Looking Too Stylish Used to Be Illegal

Wikimedia Commons
Wikimedia Commons / Wikimedia Commons
facebooktwitterreddit

Throughout history, lawmakers have occupied themselves with making it easier to identify people by class. It was such a concern that there’s actually a specific name for these kinds of laws: sumptuary laws, which were made for the purpose keeping peasants from dressing, dining, or traveling more luxuriously than the upper classes.

The laws may sound horrifying today, but they were partly used to deter people from going into debt by eating and dressing beyond their means. It used to be easy enough to convince the world you were rich and powerful just by looking the part, and as a result, some people would blow their funds on fine clothes and extravagant feasts that they couldn’t afford. One Elizabethan law from 1574 speaks of:

“… the wasting and undoing of a great number of young gentlemen … who, allured by the vain show of things, do not only consume themselves, their goods, and lands which their parents left onto them, but also run into such debts and shifts as they cannot live out of danger of laws without attempting unlawful acts.”

That’s not to say that these laws weren’t also ridiculous. One English law dictated that a cardinal was permitted to eat up to nine dishes at a meal while the rest of the nobility all the way up to the duke could only eat seven. This law was, not surprisingly, written by an English cardinal

Then there’s the ancient Greek law stating that no free woman was allowed to be accompanied by more than one maid servant when walking down the street. But graciously enough, this law only applied if the woman was sober.

The sumptuary laws limiting clothing options got oddly specific.

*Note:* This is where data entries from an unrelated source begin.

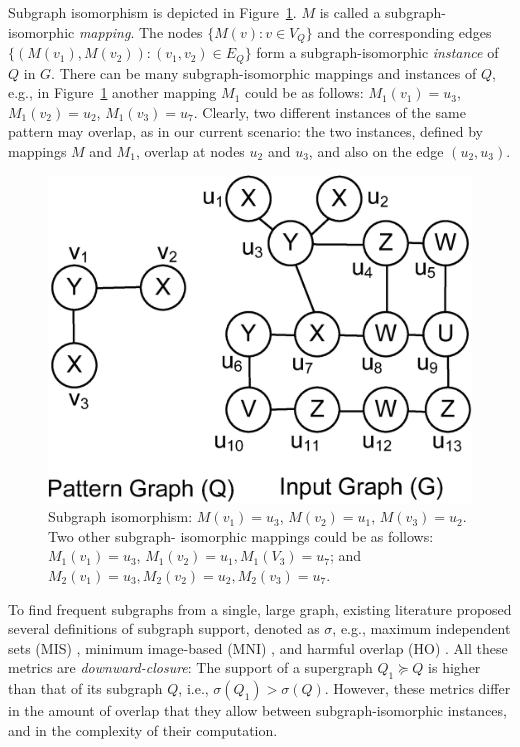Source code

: Subgraph isomorphism is depicted in Figure~\ref{fig:subgraph_isomorphism}. $M$ is called a subgraph-isomorphic
{\em mapping}. The nodes $\{M(v):v\in V_Q\}$ and the corresponding edges $\{(M(v_1),M(v_2)):(v_1,v_2)\in E_Q\}$
form a subgraph-isomorphic {\em instance} of $Q$ in $G$.
There can be many subgraph-isomorphic mappings and instances of $Q$, e.g., in Figure~\ref{fig:subgraph_isomorphism}
another mapping $M_1$ could be as follows: $M_1(v_1)= u_3$, $M_1(v_2)= u_2$, $M_1(v_3)= u_7$. Clearly, two different
instances of the same pattern may overlap, as in our current scenario: the two instances, defined by mappings $M$
and $M_1$, overlap at nodes $u_2$ and $u_3$,
and also on the edge $(u_2,u_3)$.
%
\begin{figure}[t!]
\centering
\includegraphics[scale=0.23]{images/subgraph_isomorphism}
\vspace{-2mm}
\caption{\small Subgraph isomorphism: $M(v_1)= u_3$, $M(v_2)= u_1$, $M(v_3)= u_2$. Two other subgraph-
isomorphic mappings could be as follows: $M_1(v_1)=u_3$, $M_1(v_2)=u_1, M_1(V_3)=u_7$; and
$M_2(v_1)=u_3, M_2(v_2)=u_2, M_2(v_3)=u_7$.}
\label{fig:subgraph_isomorphism}
\vspace{-5mm}
\end{figure}

To find frequent subgraphs from a single, large graph, existing literature 
proposed several definitions of subgraph support, denoted as $\sigma$, e.g., maximum independent sets (MIS) \cite{KK04}, 
minimum image-based (MNI) \cite{BN08}, and harmful overlap (HO) \cite{FB07}.
All these metrics are {\em downward-closure}: The support of a supergraph 
$Q_1 \succeq Q$ is higher than that of its subgraph $Q$, i.e., $\sigma(Q_1) > \sigma(Q)$.
However, these metrics differ in the amount of overlap that they allow between subgraph-isomorphic 
instances, and in the complexity of their computation.

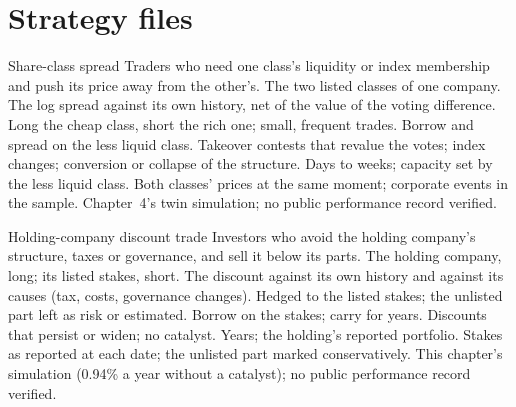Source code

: \section{Strategy files}

\begin{strategyfile}{Share-class spread}\label{strat:s1:share-classes-holding-companies-closed-end-funds-spacs:class}
 Traders who need one class's liquidity or index membership and push its price away from the other's.
 The two listed classes of one company.
 The log spread against its own history, net of the value of the voting difference.
 Long the cheap class, short the rich one; small, frequent trades.
 Borrow and spread on the less liquid class.
 Takeover contests that revalue the votes; index changes; conversion or collapse of the structure.
 Days to weeks; capacity set by the less liquid class.
 Both classes' prices at the same moment; corporate events in the sample.
 Chapter~4's twin simulation; no public performance record verified.
\end{strategyfile}

\begin{strategyfile}{Holding-company discount trade}\label{strat:s1:share-classes-holding-companies-closed-end-funds-spacs:holding}
 Investors who avoid the holding company's structure, taxes or governance, and sell it below its parts.
 The holding company, long; its listed stakes, short.
 The discount against its own history and against its causes (tax, costs, governance changes).
 Hedged to the listed stakes; the unlisted part left as risk or estimated.
 Borrow on the stakes; carry for years.
 Discounts that persist or widen; no catalyst.
 Years; the holding's reported portfolio.
 Stakes as reported at each date; the unlisted part marked conservatively.
 This chapter's simulation (0.94\% a year without a catalyst); no public performance record verified.
\end{strategyfile}

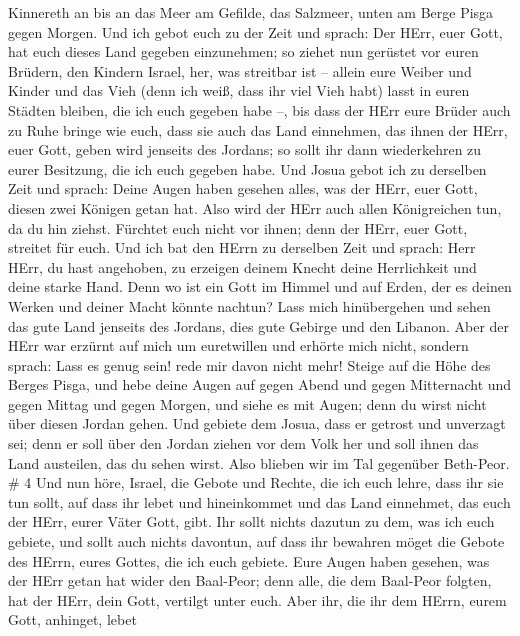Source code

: Kinnereth an bis an das Meer am Gefilde, das Salzmeer, unten am Berge
Pisga gegen Morgen.  Und ich gebot euch zu der Zeit und
sprach: Der HErr, euer Gott, hat euch dieses Land gegeben einzunehmen;
so ziehet nun gerüstet vor euren Brüdern, den Kindern Israel, her, was
streitbar ist --  allein eure Weiber und Kinder und das
Vieh (denn ich weiß, dass ihr viel Vieh habt) lasst in euren Städten
bleiben, die ich euch gegeben habe --,  bis dass der HErr
eure Brüder auch zu Ruhe bringe wie euch, dass sie auch das Land
einnehmen, das ihnen der HErr, euer Gott, geben wird jenseits des
Jordans; so sollt ihr dann wiederkehren zu eurer Besitzung, die ich euch
gegeben habe.  Und Josua gebot ich zu derselben Zeit und
sprach: Deine Augen haben gesehen alles, was der HErr, euer Gott, diesen
zwei Königen getan hat. Also wird der HErr auch allen Königreichen tun,
da du hin ziehst.  Fürchtet euch nicht vor ihnen; denn der
HErr, euer Gott, streitet für euch.  Und ich bat den HErrn
zu derselben Zeit und sprach:  Herr HErr, du hast
angehoben, zu erzeigen deinem Knecht deine Herrlichkeit und deine starke
Hand. Denn wo ist ein Gott im Himmel und auf Erden, der es deinen Werken
und deiner Macht könnte nachtun?  Lass mich hinübergehen
und sehen das gute Land jenseits des Jordans, dies gute Gebirge und den
Libanon.  Aber der HErr war erzürnt auf mich um euretwillen
und erhörte mich nicht, sondern sprach: Lass es genug sein! rede mir
davon nicht mehr!  Steige auf die Höhe des Berges Pisga,
und hebe deine Augen auf gegen Abend und gegen Mitternacht und gegen
Mittag und gegen Morgen, und siehe es mit Augen; denn du wirst nicht
über diesen Jordan gehen.  Und gebiete dem Josua, dass er
getrost und unverzagt sei; denn er soll über den Jordan ziehen vor dem
Volk her und soll ihnen das Land austeilen, das du sehen wirst.
 Also blieben wir im Tal gegenüber Beth-Peor. \# 4
 Und nun höre, Israel, die Gebote und Rechte, die ich euch
lehre, dass ihr sie tun sollt, auf dass ihr lebet und hineinkommet und
das Land einnehmet, das euch der HErr, eurer Väter Gott, gibt.
 Ihr sollt nichts dazutun zu dem, was ich euch gebiete, und
sollt auch nichts davontun, auf dass ihr bewahren möget die Gebote des
HErrn, eures Gottes, die ich euch gebiete.  Eure Augen haben
gesehen, was der HErr getan hat wider den Baal-Peor; denn alle, die dem
Baal-Peor folgten, hat der HErr, dein Gott, vertilgt unter euch.
 Aber ihr, die ihr dem HErrn, eurem Gott, anhinget, lebet
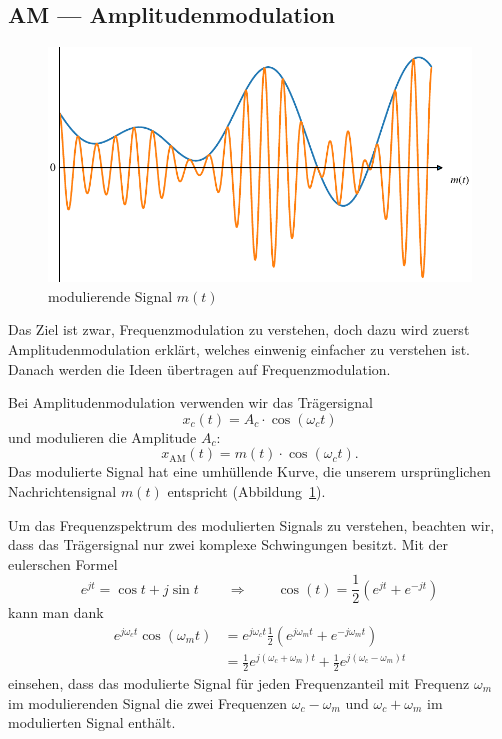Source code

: %
%
%
\subsection{AM --- Amplitudenmodulation\label{fm:section:teil0}}
\begin{figure}
	\centering
	\includegraphics{papers/fm/images/amnormal.pdf}
	\caption{modulierende Signal \(m(t)\)}
	\label{fig:modulierend}
\end{figure}
Das Ziel ist zwar, Frequenzmodulation zu verstehen, doch dazu wird
zuerst Amplitudenmodulation erklärt, welches einwenig einfacher zu
verstehen ist.
Danach werden die Ideen übertragen auf Frequenzmodulation.

Bei Amplitudenmodulation verwenden wir das Trägersignal
\[
    x_c(t) = A_c \cdot \cos(\omega_ct)
\]
und modulieren die Amplitude \(A_c\):
\[
    x_{\text{AM}}(t) = m(t) \cdot \cos(\omega_ct).
\]
Das modulierte Signal hat eine umhüllende Kurve, die unserem
ursprünglichen Nachrichtensignal \(m(t)\) entspricht
(Abbildung~\ref{fig:modulierend}).

Um das Frequenzspektrum des modulierten Signals zu verstehen,
beachten wir, dass das Trägersignal nur zwei komplexe Schwingungen
besitzt. 
Mit der eulerschen Formel
\begin{equation}
e^{jt}
=
\cos t+j\sin t
\qquad\Rightarrow\qquad
\cos(t) = \frac12 (e^{jt} + e^{-jt})
\label{fm:eq:AM:euler}
\end{equation}
kann man dank
\begin{align}
e^{j\omega_c t} \cos(\omega_m t)
&=
e^{j\omega_c t}\frac12(e^{j\omega_m t} + e^{-j\omega_m t})
\\
&=
\frac12
e^{j(\omega_c+\omega_m) t}
+
\frac12
e^{j(\omega_c-\omega_m) t}
\label{fm:eq:am}
\end{align}
einsehen, dass das modulierte Signal für jeden Frequenzanteil
mit Frequenz $\omega_m$ im modulierenden Signal
die zwei Frequenzen $\omega_c-\omega_m$ und
$\omega_c+\omega_m$ im modulierten Signal enthält.

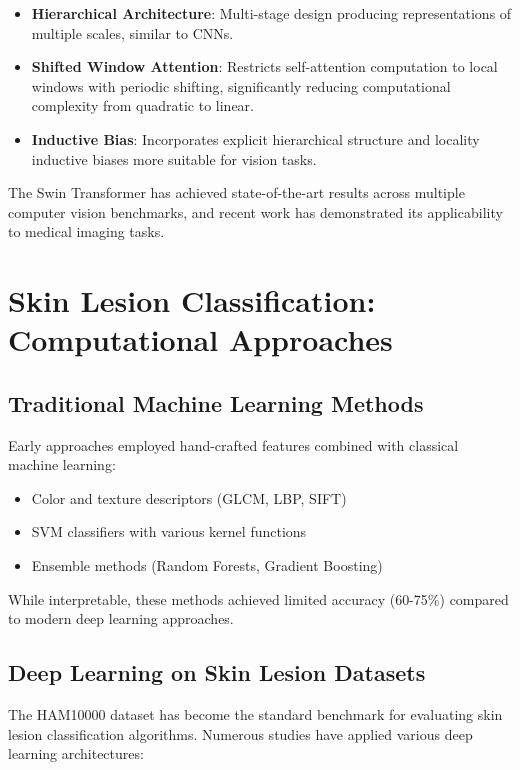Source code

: \begin{itemize}
    \item \textbf{Hierarchical Architecture}: Multi-stage design producing representations of multiple scales, similar to CNNs.
    
    \item \textbf{Shifted Window Attention}: Restricts self-attention computation to local windows with periodic shifting, significantly reducing computational complexity from quadratic to linear.
    
    \item \textbf{Inductive Bias}: Incorporates explicit hierarchical structure and locality inductive biases more suitable for vision tasks.
\end{itemize}

The Swin Transformer has achieved state-of-the-art results across multiple computer vision benchmarks, and recent work \cite{chen2021swin} has demonstrated its applicability to medical imaging tasks.

\section{Skin Lesion Classification: Computational Approaches}

\subsection{Traditional Machine Learning Methods}

Early approaches employed hand-crafted features combined with classical machine learning:

\begin{itemize}
    \item Color and texture descriptors (GLCM, LBP, SIFT)
    \item SVM classifiers with various kernel functions
    \item Ensemble methods (Random Forests, Gradient Boosting)
\end{itemize}

While interpretable, these methods achieved limited accuracy (60-75\%) compared to modern deep learning approaches.

\subsection{Deep Learning on Skin Lesion Datasets}

The HAM10000 dataset \cite{tschandl2018ham10000} has become the standard benchmark for evaluating skin lesion classification algorithms. Numerous studies have applied various deep learning architectures:

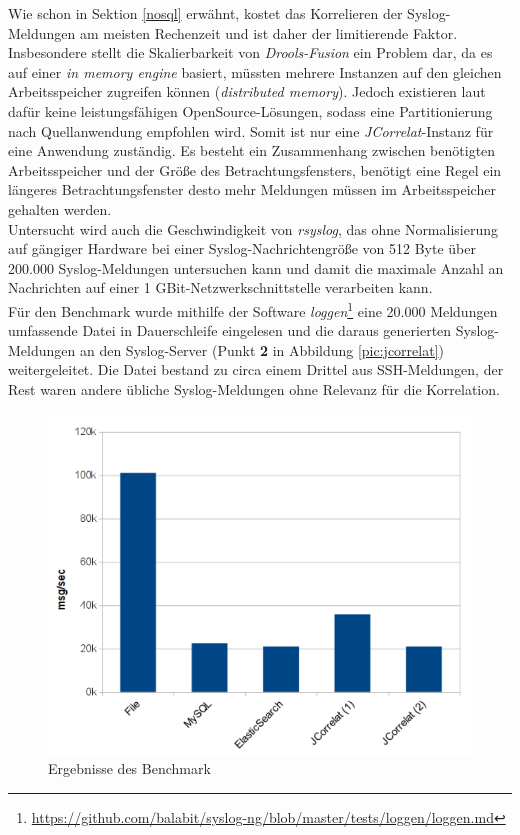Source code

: Wie schon in Sektion \ref{nosql} erwähnt, kostet das Korrelieren der Syslog-Meldungen am 
meisten Rechenzeit und ist daher der limitierende Faktor. Insbesondere stellt die 
Skalierbarkeit von \textit{Drools-Fusion} ein Problem dar, da es auf einer \textit{in 
memory engine} basiert, müssten mehrere Instanzen auf den gleichen Arbeitsspeicher 
zugreifen können (\textit{distributed memory}).
Jedoch existieren laut \cite{reissmann} dafür keine 
leistungsfähigen OpenSource-Lösungen, sodass eine Partitionierung nach Quellanwendung 
empfohlen wird. Somit ist nur eine \textit{JCorrelat}-Instanz für eine Anwendung 
zuständig. Es besteht ein Zusammenhang zwischen benötigten Arbeitsspeicher und der Größe 
des Betrachtungsfensters, benötigt eine Regel ein längeres Betrachtungsfenster desto mehr 
Meldungen müssen im Arbeitsspeicher gehalten werden.\\
Untersucht wird auch die Geschwindigkeit von \textit{rsyslog}, das ohne Normalisierung 
auf gängiger Hardware bei einer Syslog-Nachrichtengröße von 512 Byte über 200.000 
Syslog-Meldungen untersuchen kann und damit die maximale Anzahl an Nachrichten auf einer 
1 GBit-Netzwerkschnittstelle verarbeiten kann.\\

Für den Benchmark wurde mithilfe der Software 
\textit{loggen}\footnote{\url{https://github.com/balabit/syslog-ng/blob/master/tests/loggen/loggen.md}}
 eine 20.000 Meldungen umfassende Datei in Dauerschleife eingelesen und die daraus 
generierten Syslog-Meldungen an den Syslog-Server (Punkt \textbf{2} in Abbildung 
\ref{pic:jcorrelat}) weitergeleitet. Die Datei bestand zu circa einem Drittel aus 
SSH-Meldungen, der Rest waren andere übliche Syslog-Meldungen ohne Relevanz für die 
Korrelation.

\begin{figure}[htbp]
    \caption{Ergebnisse des Benchmark}
    \label{pic:benchmark}\vspace{0.2cm}
    \centering
    \includegraphics[scale=0.46]{img/benchmark}  
\end{figure}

In England, prostitutes were required to wear their dresses inside-out and servants were forbidden from wearing pointed shoes and puffed and slashed sleeves. Only royals were allowed to wear clothing trimmed with ermine fur, while nobles could wear clothes trimmed with fox and otter. The color purple was something that also belonged exclusively to the royal family. 

Sumptuary laws eventually withered away along with the traditional concepts of the noble and peasant classes. Though they existed for a brief period in Colonial America, there are no laws in place today that would stop you from buying Beyoncé's latest award show outfit.